• Is South Asia Experiencing a Crisis of Air Pollution?

Air Quality Monitoring

Is South Asia Experiencing a Crisis of Air Pollution?

In recent years, air pollution has become a central problem for populations and governments in Asia, affecting millions of people every single year. Whilst it’s a problem confronting almost all nations in the region, some are more polluted than others. For instance, India’s extremely high levels of pollution are much worse than even China, a nation synonymous with smog.  

If you were to draw up a top-30 list of the world’s most polluted urban centres, 22 would be in India. In fact, IQ AirVisual and Greenpeace did just that with their Clean Air Counter – and that’s exactly what they found. Even worse, the remaining centres on their air pollution power-ranking are in either Pakistan, Bangladesh, or China. Of course, these rankings need to be taken with a grain of salt, since reporting protocols for air pollution vary across countries but clearly, there is evidence that South Asia has unique struggles in this arena.  

The next question, of course, is: why? Urban air quality is an (often infuriatingly) complex brew: for starters, all forms of traffic, power generation, and heavy industry are potential threats. But almost every city across the entire world has those issues, what’s so special about South Asian centres? One big reason, for instance, that India has such difficulties is that the burning of agricultural stubble remains more commonplace than in other areas. Starting in early Autumn, farmers use this method to rapidly clear their land in preparation for new crops – all of which would be fine, if the incineration of organic materials didn’t result in things like CO2, NOx and SO2 that are precursors to low-hanging ozone, not to mention the potential production of lung-jamming particulates and toxic VOCs. Other regions have experimented with replacements, like ploughing the stubble back into the fields or creating markets for the stubble as a raw material, but poor, time-constrained farmers like many in India are unlikely to take you up on such offers. Dramatically, China has banned the practice, removing at least this source of air pollution. 

The symptoms of exposure to air pollution varies from person to person and by pollutant, but Dr. Christine Cowie of the University of New South Wales has suggested that the most common signs are eye and throat irritation, a new cough, wheezing or the inflammation of asthmatic difficulties, which even non-asthmatics can experience. Unsurprisingly, the most vulnerable are the elderly, infants, and those with pre-existing conditions, with even short-term exposure dramatically increasing the risk of an asthmatic fit or stroke.  

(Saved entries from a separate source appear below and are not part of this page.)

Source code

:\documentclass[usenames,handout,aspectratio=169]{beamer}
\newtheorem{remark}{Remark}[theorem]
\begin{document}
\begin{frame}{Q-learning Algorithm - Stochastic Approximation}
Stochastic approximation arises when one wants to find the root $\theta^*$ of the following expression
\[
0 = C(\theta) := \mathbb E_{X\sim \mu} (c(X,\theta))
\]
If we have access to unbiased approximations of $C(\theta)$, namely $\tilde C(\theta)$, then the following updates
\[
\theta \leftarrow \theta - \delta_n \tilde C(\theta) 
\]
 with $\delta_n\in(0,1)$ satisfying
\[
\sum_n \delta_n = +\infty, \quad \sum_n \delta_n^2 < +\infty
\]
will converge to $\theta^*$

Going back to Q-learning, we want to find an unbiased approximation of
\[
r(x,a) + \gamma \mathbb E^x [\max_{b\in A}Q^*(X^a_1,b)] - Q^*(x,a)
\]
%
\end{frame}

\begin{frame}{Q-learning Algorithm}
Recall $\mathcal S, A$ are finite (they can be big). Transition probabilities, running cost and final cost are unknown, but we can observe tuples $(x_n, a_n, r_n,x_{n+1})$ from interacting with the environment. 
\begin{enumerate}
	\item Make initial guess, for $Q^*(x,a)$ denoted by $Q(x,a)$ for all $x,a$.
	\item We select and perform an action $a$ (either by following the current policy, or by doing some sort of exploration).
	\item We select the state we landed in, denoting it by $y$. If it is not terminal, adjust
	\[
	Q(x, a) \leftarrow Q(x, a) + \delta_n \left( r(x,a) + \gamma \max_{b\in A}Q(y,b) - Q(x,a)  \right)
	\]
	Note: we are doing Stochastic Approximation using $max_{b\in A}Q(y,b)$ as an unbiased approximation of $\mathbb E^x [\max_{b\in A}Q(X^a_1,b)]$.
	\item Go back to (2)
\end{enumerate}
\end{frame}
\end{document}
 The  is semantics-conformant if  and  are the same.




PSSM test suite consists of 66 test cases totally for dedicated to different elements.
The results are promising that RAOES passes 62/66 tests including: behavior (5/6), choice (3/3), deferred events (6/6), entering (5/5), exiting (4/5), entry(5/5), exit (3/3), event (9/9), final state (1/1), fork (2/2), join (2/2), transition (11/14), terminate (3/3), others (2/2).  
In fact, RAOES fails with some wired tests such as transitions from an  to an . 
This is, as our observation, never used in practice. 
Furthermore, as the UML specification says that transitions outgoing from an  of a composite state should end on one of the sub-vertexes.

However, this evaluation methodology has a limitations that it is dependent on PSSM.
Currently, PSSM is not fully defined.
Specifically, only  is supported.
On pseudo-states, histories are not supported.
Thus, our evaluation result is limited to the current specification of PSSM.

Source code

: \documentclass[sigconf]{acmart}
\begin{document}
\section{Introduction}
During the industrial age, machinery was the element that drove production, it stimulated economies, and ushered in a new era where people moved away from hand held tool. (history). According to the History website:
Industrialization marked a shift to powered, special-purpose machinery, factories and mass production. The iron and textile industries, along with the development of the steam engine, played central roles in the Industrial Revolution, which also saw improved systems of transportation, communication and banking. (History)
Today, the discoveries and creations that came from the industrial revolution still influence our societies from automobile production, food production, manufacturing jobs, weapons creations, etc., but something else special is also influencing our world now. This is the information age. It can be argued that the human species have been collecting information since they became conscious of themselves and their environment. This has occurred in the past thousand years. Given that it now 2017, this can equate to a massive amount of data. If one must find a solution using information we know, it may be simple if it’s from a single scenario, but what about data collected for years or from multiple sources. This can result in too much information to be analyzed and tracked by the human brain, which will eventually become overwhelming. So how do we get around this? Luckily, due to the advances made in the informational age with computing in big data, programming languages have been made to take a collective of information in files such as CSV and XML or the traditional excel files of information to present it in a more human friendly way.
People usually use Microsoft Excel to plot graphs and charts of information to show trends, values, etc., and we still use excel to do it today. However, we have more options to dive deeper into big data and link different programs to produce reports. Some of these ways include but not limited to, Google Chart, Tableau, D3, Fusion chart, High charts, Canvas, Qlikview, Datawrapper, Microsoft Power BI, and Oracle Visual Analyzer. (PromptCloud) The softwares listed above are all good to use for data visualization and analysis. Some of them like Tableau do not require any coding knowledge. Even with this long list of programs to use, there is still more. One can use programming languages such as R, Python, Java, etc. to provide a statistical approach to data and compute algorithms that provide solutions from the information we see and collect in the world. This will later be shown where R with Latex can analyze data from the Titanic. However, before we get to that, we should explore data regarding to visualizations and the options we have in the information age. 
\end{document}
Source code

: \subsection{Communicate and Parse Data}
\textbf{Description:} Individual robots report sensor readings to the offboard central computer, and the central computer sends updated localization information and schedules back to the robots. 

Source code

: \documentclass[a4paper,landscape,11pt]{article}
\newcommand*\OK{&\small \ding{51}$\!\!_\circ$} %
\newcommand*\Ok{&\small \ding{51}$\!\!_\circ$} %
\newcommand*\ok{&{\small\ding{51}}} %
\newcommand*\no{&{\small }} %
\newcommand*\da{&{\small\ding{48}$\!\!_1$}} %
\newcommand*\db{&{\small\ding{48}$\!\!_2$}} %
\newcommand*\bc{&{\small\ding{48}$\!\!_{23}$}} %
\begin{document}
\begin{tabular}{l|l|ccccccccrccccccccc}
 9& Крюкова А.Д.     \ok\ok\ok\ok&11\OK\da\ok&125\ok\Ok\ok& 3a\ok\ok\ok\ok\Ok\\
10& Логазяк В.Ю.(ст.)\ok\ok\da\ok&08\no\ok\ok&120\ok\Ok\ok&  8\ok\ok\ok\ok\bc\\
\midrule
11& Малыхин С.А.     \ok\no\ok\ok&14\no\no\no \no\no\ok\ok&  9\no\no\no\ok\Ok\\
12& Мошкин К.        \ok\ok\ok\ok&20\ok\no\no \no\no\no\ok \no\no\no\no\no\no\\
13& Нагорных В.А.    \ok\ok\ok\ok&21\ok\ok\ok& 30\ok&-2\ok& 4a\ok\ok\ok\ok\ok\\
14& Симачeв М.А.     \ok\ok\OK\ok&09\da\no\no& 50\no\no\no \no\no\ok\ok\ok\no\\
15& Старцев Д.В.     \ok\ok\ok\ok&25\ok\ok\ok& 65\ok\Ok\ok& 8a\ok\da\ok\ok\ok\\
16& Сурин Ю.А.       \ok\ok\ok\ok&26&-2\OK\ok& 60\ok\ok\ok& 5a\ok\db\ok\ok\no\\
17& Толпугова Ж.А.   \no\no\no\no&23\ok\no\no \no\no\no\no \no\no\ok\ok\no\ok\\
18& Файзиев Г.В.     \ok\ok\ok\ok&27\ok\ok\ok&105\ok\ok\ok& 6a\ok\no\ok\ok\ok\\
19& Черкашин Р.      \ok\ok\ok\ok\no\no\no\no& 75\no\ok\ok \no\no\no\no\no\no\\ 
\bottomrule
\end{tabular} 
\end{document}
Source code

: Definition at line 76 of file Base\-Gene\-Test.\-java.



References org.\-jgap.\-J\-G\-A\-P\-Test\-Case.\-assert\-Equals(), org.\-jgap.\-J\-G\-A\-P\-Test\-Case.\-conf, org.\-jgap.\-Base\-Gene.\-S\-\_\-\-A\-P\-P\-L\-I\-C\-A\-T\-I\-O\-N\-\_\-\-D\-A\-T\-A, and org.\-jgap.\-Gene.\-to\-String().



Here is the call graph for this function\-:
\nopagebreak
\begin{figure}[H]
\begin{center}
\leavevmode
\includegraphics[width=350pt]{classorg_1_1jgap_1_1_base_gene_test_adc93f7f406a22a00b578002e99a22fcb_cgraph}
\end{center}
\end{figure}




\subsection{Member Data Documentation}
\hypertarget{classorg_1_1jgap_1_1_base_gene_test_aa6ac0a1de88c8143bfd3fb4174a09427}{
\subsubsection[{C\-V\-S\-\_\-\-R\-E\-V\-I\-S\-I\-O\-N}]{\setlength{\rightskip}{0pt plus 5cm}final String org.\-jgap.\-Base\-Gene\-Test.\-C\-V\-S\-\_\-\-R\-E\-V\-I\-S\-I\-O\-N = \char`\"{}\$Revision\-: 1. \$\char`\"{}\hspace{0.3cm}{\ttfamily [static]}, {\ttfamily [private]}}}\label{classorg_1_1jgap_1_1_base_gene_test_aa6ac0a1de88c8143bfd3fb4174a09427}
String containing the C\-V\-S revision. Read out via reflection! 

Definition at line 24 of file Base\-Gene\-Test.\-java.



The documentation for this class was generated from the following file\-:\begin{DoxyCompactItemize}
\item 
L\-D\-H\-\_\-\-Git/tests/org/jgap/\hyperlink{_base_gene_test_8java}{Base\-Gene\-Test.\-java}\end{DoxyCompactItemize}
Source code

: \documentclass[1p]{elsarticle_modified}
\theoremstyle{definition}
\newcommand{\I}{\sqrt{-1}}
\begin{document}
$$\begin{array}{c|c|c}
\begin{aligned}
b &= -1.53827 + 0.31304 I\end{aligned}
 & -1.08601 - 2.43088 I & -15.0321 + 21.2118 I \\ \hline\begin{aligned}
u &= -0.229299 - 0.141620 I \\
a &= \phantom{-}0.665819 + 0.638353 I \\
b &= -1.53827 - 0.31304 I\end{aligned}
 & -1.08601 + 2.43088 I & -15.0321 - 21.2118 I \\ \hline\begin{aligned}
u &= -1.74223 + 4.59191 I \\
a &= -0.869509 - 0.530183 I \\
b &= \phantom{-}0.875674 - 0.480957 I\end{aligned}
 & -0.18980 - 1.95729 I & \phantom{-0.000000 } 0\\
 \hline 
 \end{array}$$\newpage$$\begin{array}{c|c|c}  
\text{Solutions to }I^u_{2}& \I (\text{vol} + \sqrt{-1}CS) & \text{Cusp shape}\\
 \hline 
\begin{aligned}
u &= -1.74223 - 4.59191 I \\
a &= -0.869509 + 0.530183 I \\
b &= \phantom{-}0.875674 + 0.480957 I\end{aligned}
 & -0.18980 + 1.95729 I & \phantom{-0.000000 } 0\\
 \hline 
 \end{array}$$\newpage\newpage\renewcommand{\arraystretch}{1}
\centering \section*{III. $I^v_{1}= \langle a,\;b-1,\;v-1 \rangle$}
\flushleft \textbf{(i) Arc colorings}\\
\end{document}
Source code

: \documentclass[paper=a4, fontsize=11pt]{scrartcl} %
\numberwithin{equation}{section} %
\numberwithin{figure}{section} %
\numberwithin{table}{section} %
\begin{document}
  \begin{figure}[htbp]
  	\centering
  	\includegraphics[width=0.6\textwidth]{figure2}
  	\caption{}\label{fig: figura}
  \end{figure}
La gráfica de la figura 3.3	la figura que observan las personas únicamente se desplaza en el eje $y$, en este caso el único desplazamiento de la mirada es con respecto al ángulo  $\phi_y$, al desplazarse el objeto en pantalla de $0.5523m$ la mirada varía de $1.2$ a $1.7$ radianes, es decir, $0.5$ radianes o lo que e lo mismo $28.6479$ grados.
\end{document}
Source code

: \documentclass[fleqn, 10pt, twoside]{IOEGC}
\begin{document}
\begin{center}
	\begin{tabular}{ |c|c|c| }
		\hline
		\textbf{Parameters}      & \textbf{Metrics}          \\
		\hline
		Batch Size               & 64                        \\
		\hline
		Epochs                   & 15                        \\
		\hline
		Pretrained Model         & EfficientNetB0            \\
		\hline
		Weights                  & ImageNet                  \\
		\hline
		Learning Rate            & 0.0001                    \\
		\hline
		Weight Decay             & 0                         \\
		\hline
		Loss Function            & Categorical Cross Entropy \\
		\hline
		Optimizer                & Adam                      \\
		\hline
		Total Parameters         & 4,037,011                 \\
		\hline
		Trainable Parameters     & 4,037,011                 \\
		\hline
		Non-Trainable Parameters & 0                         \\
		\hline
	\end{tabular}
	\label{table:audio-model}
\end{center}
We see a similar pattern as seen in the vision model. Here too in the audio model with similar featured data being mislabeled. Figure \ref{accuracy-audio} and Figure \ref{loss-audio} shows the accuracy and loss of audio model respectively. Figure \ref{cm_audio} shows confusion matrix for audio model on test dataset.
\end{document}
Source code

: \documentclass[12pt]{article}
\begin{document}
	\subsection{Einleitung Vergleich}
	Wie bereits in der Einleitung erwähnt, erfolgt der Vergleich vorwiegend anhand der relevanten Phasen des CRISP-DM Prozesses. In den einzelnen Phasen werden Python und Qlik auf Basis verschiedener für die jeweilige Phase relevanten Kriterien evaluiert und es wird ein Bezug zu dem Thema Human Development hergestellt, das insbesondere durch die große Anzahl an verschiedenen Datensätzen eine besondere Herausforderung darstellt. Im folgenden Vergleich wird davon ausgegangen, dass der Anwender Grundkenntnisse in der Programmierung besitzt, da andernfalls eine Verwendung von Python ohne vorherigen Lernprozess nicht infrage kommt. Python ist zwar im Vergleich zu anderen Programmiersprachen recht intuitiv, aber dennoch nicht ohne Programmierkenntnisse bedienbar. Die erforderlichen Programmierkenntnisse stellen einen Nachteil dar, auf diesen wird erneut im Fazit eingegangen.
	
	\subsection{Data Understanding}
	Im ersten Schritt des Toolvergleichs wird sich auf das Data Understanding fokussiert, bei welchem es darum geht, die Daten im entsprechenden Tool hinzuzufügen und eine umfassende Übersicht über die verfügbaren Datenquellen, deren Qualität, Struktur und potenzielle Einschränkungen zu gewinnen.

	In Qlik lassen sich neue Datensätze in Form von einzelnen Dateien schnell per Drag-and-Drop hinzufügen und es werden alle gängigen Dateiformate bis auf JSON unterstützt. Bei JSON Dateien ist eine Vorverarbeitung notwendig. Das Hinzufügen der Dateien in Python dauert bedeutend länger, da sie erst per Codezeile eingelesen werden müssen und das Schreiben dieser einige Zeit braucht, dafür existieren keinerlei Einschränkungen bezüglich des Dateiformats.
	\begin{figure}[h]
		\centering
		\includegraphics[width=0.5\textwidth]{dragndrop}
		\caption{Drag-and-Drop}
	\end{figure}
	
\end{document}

A new report commission by the United Nations’ Environment Programme (UNEP) explored the ways forward for air pollution in South Asia, the economic and budgetary strain of which will only increase as populations age into worsened symptoms. There are a number of interesting proposals in the report’s twenty-five-point plan like: controls on power stations and large-scale industrial plants that prevent, curtail and monitor the emission of hazardous air pollutants; beefing up standards for polluting processes and products alongside more regular inspections with reports stored in accessible data-archives; and more municipal dust control. Other more development-oriented solutions married the interests of climate action with improving air quality by, for instance, incentivising the up-take of electric vehicles, which curtails both carbon emissions and those air pollutants, like NO2, CO and particulates, that come from combustion engines. solutions that contribute to other development priorities and improve air quality. All in all, large-scale implementation of such measures could secure clean air for almost two billion people – perhaps, one of the most significant public health victories of the last century.  

But that’s just outdoor air quality, only one half of the equation. The report delves into the more difficult challenge of indoor air quality with measures to transition South Asian economies from wood- or coal-based heating to far less damaging (to human lungs, at least) fuels like LPG or, at best, electricity. Such a transition could bring premature deaths down by more than two million people by 2030, the report estimates. Again, public health really is on the line. 

In the last decade or so, governments and local authorities have taken halting and fragmented action in passing new air quality legislation and attempting to strengthen the enforcement of existing controls. The issue in Asia, as with most other regions of the world, has been that for developing countries, there is a worrying link between the rise of particular air pollutants, like sulphur dioxide (SO2) and nitrogen oxides (NOX), and GDP growth – but there is light at the end of the tunnel. According to the UNEP’s report, South Asia has reached a stage in their development where pollution no longer has to be the price of growth, with models showing that Asia can achieve massive expansions by 2030 without decreased air quality. In fact, these models assume the current state of enforcement and demonstrate that South Asian air, degraded as it is, will not degrade further as a result of significant boosts in GDP. Of course, at time of writing, less than 8% of the South Asian population breathe what the World Health Organisation would label ‘clean air,’ so following such a trajectory would abandon billions to life-shortening pollution.  

But now that it has been made clear that economic growth and air pollution can be decoupled in South Asia, this continued commercial successes must be harnessed for the difficult work of public health in one of the world’s most densely populated regions.